- Keywords: Recurrent Neural Networks, Continual Learning
- Abstract: While a diverse collection of continual learning (CL) methods has been proposed to prevent catastrophic forgetting, a thorough investigation of their effectiveness for processing sequential data with recurrent neural networks (RNNs) is lacking. Here, we provide the first comprehensive evaluation of established CL methods on a variety of sequential data benchmarks. Specifically, we shed light on the particularities that arise when applying weight-importance methods, such as elastic weight consolidation, to RNNs. In contrast to feedforward networks, RNNs iteratively reuse a shared set of weights and require working memory to process input samples. We show that the performance of weight-importance methods is not directly affected by the length of the processed sequences, but rather by high working memory requirements, which lead to an increased need for stability at the cost of decreased plasticity for learning subsequent tasks.

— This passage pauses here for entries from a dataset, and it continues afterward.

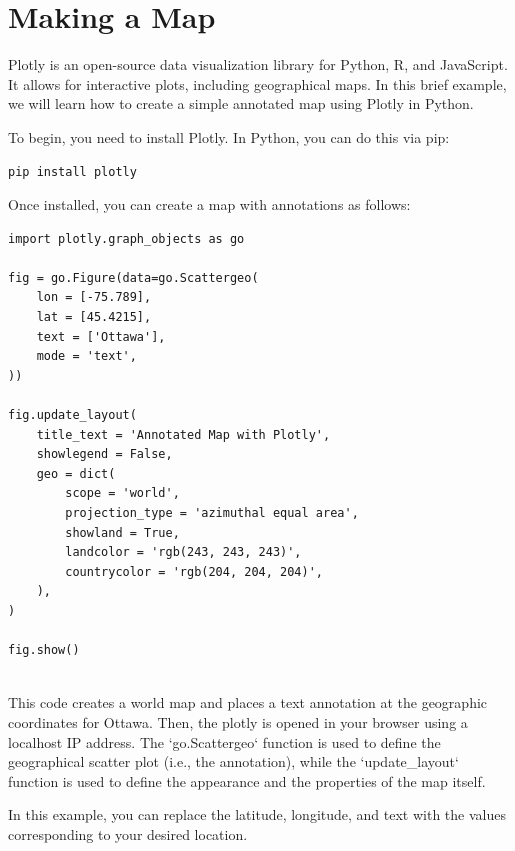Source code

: \chapter{Making a Map}


Plotly is an open-source data visualization library for Python, R, and
JavaScript. It allows for interactive plots, including geographical
maps. In this brief example, we will learn how to create a simple
annotated map using Plotly in Python.

To begin, you need to install Plotly. In Python, you can do this via pip:

\begin{verbatim}
pip install plotly
\end{verbatim}

Once installed, you can create a map with annotations as follows:


\begin{verbatim}
import plotly.graph_objects as go

fig = go.Figure(data=go.Scattergeo(
    lon = [-75.789], 
    lat = [45.4215],
    text = ['Ottawa'],
    mode = 'text',
))

fig.update_layout(
    title_text = 'Annotated Map with Plotly',
    showlegend = False,
    geo = dict(
        scope = 'world',
        projection_type = 'azimuthal equal area',
        showland = True,
        landcolor = 'rgb(243, 243, 243)',
        countrycolor = 'rgb(204, 204, 204)',
    ),
)

fig.show()


\end{verbatim}
This code creates a world map and places a text annotation at the
geographic coordinates for Ottawa. Then, the plotly is opened in your browser using a localhost IP address. 
The `go.Scattergeo` function is
used to define the geographical scatter plot (i.e., the annotation),
while the `update\_layout` function is used to define the appearance
and the properties of the map itself.

In this example, you can replace the latitude, longitude, and text
with the values corresponding to your desired location.
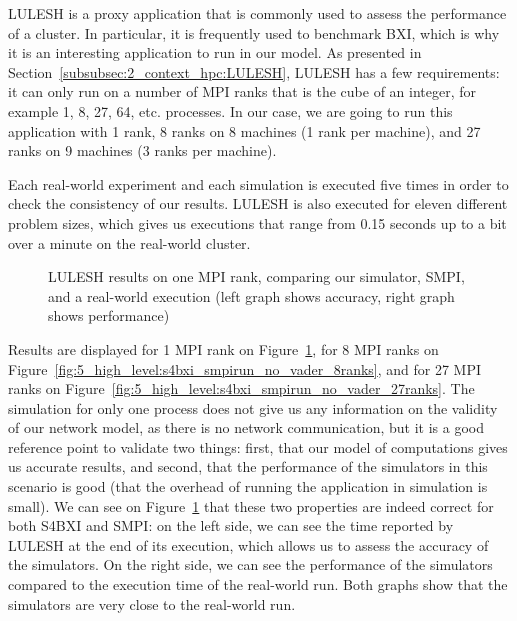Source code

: LULESH is a proxy application that is commonly used to assess the performance of
a cluster. In particular, it is frequently used to benchmark BXI, which is why
it is an interesting application to run in our model. As presented in
Section~\ref{subsubsec:2_context_hpc:LULESH}, LULESH has a few requirements: it
can only run on a number of MPI ranks that is the cube of an integer, for
example 1, 8, 27, 64, etc. processes. In our case, we are going to run this
application with 1 rank, 8 ranks on 8 machines (1 rank per machine), and 27
ranks on 9 machines (3 ranks per machine).

Each real-world experiment and each simulation is executed five times in order
to check the consistency of our results. LULESH is also executed for eleven
different problem sizes, which gives us executions that range from 0.15 seconds
up to a bit over a minute on the real-world cluster.

\begin{figure}[!ht]
    \centering
    \caption{LULESH results on one MPI rank, comparing our simulator, SMPI, and a real-world execution (left graph shows accuracy, right graph shows performance)}
    \label{fig:5_high_level:s4bxi_smpirun_no_vader_1rank}
\end{figure}

Results are displayed for 1 MPI rank on
Figure~\ref{fig:5_high_level:s4bxi_smpirun_no_vader_1rank}, for 8 MPI ranks on
Figure~\ref{fig:5_high_level:s4bxi_smpirun_no_vader_8ranks}, and for 27 MPI
ranks on Figure~\ref{fig:5_high_level:s4bxi_smpirun_no_vader_27ranks}. The
simulation for only one process does not give us any information on the validity
of our network model, as there is no network communication, but it is a good
reference point to validate two things: first, that our model of computations
gives us accurate results, and second, that the performance of the simulators in
this scenario is good (that the overhead of running the application in
simulation is small). We can see on
Figure~\ref{fig:5_high_level:s4bxi_smpirun_no_vader_1rank} that these two
properties are indeed correct for both S4BXI and SMPI: on the left side, we can
see the time reported by LULESH at the end of its execution, which allows us to
assess the accuracy of the simulators. On the right side, we can see the
performance of the simulators compared to the execution time of the real-world
run. Both graphs show that the simulators are very close to the
real-world run.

We additionally provide theoretical arguments supporting this interpretation by studying linear RNNs. Our study shows that established CL methods can be successfully ported to the recurrent case, and that a recent regularization approach based on hypernetworks outperforms weight-importance methods, thus emerging as a promising candidate for CL in RNNs. Overall, we provide insights on the differences between CL in feedforward networks and RNNs, while guiding towards effective solutions to tackle CL on sequential data.
- One-sentence Summary: This paper studies the behavior of established approaches to the problem of continual learning in the context of recurrent neural networks.